All of lore.kernel.org
 help / color / mirror / Atom feed
* + mm-page_alloc-delete-vmpercpu_pagelist_fraction.patch added to -mm tree
@ 2021-05-25 23:42 akpm
  0 siblings, 0 replies; only message in thread
From: akpm @ 2021-05-25 23:42 UTC (permalink / raw)
  To: dave.hansen, hdanton, mgorman, mhocko, mm-commits, vbabka


The patch titled
     Subject: mm/page_alloc: delete vm.percpu_pagelist_fraction
has been added to the -mm tree.  Its filename is
     mm-page_alloc-delete-vmpercpu_pagelist_fraction.patch

This patch should soon appear at
    https://ozlabs.org/~akpm/mmots/broken-out/mm-page_alloc-delete-vmpercpu_pagelist_fraction.patch
and later at
    https://ozlabs.org/~akpm/mmotm/broken-out/mm-page_alloc-delete-vmpercpu_pagelist_fraction.patch

Before you just go and hit "reply", please:
   a) Consider who else should be cc'ed
   b) Prefer to cc a suitable mailing list as well
   c) Ideally: find the original patch on the mailing list and do a
      reply-to-all to that, adding suitable additional cc's

*** Remember to use Documentation/process/submit-checklist.rst when testing your code ***

The -mm tree is included into linux-next and is updated
there every 3-4 working days

------------------------------------------------------
From: Mel Gorman <mgorman@techsingularity.net>
Subject: mm/page_alloc: delete vm.percpu_pagelist_fraction

Patch series "Calculate pcp->high based on zone sizes and active CPUs", v2.

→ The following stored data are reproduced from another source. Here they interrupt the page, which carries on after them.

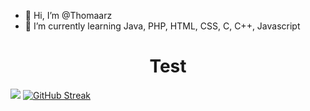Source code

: - 👋 Hi, I’m @Thomaarz
- 🌱 I’m currently learning Java, PHP, HTML, CSS, C, C++, Javascript

<h1 style="text-align: center;">Test</h1>
<!---
Thomaarz/Thomaarz is a ✨ special ✨ repository because its `README.md` (this file) appears on your GitHub profile.
You can click the Preview link to take a look at your changes.
--->


![](https://komarev.com/ghpvc/?username=Thomaarz)
[![GitHub Streak](https://github-readme-streak-stats.herokuapp.com/?user=Thomaarz)](https://git.io/streak-stats)

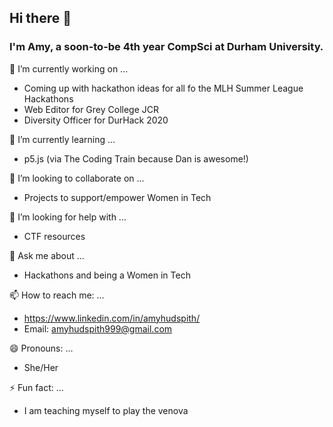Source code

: ## Hi there 👋

### I'm Amy, a soon-to-be 4th year CompSci at Durham University.


🔭 I’m currently working on ...
- Coming up with hackathon ideas for all fo the MLH Summer League Hackathons
- Web Editor for Grey College JCR
- Diversity Officer for DurHack 2020

🌱 I’m currently learning ...
- p5.js (via The Coding Train because Dan is awesome!)

👯 I’m looking to collaborate on ...
- Projects to support/empower Women in Tech

🤔 I’m looking for help with ...
- CTF resources

💬 Ask me about ...
- Hackathons and being a Women in Tech

📫 How to reach me: ...
- https://www.linkedin.com/in/amyhudspith/ 
- Email: amyhudspith999@gmail.com

😄 Pronouns: ...
- She/Her

⚡ Fun fact: ...
- I am teaching myself to play the venova

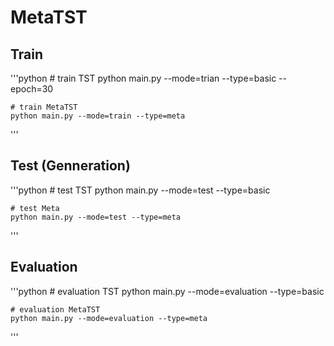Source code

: # MetaTST

## Train

'''python
    # train TST
    python main.py --mode=trian --type=basic --epoch=30

    # train MetaTST
    python main.py --mode=train --type=meta
'''

## Test (Genneration)

'''python
    # test TST
    python main.py --mode=test --type=basic

    # test Meta
    python main.py --mode=test --type=meta
'''

## Evaluation

'''python
    # evaluation TST
    python main.py --mode=evaluation --type=basic

    # evaluation MetaTST
    python main.py --mode=evaluation --type=meta
'''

The per-cpu page allocator (PCP) is meant to reduce contention on the zone
lock but the sizing of batch and high is archaic and neither takes the
zone size into account or the number of CPUs local to a zone.  With larger
zones and more CPUs per node, the contention is getting worse. 
Furthermore, the fact that vm.percpu_pagelist_fraction adjusts both batch
and high values means that the sysctl can reduce zone lock contention but
also increase allocation latencies.

This series disassociates pcp->high from pcp->batch and then scales
pcp->high based on the size of the local zone with limited impact to
reclaim and accounting for active CPUs but leaves pcp->batch static.  It
also adapts the number of pages that can be on the pcp list based on
recent freeing patterns.

The motivation is partially to adjust to larger memory sizes but is also
driven by the fact that large batches of page freeing via release_pages()
often shows zone contention as a major part of the problem.  Another is a
bug report based on an older kernel where a multi-terabyte process can
takes several minutes to exit.  A workaround was to use
vm.percpu_pagelist_fraction to increase the pcp->high value but testing
indicated that a production workload could not use the same values because
of an increase in allocation latencies.  Unfortunately, I cannot reproduce
this test case myself as the multi-terabyte machines are in active use but
it should alleviate the problem.

The series aims to address both and partially acts as a pre-requisite. 
pcp only works with order-0 which is useless for SLUB (when using high
orders) and THP (unconditionally).  To store high-order pages on PCP, the
pcp->high values need to be increased first.


This patch (of 6):

The vm.percpu_pagelist_fraction is used to increase the batch and high
limits for the per-cpu page allocator (PCP).  The intent behind the sysctl
is to reduce zone lock acquisition when allocating/freeing pages but it
has a problem.  While it can decrease contention, it can also increase
latency on the allocation side due to unreasonably large batch sizes. 
This leads to games where an administrator adjusts
percpu_pagelist_fraction on the fly to work around contention and
allocation latency problems.

This series aims to alleviate the problems with zone lock contention while
avoiding the allocation-side latency problems.  For the purposes of
review, it's easier to remove this sysctl now and reintroduce a similar
sysctl later in the series that deals only with pcp->high.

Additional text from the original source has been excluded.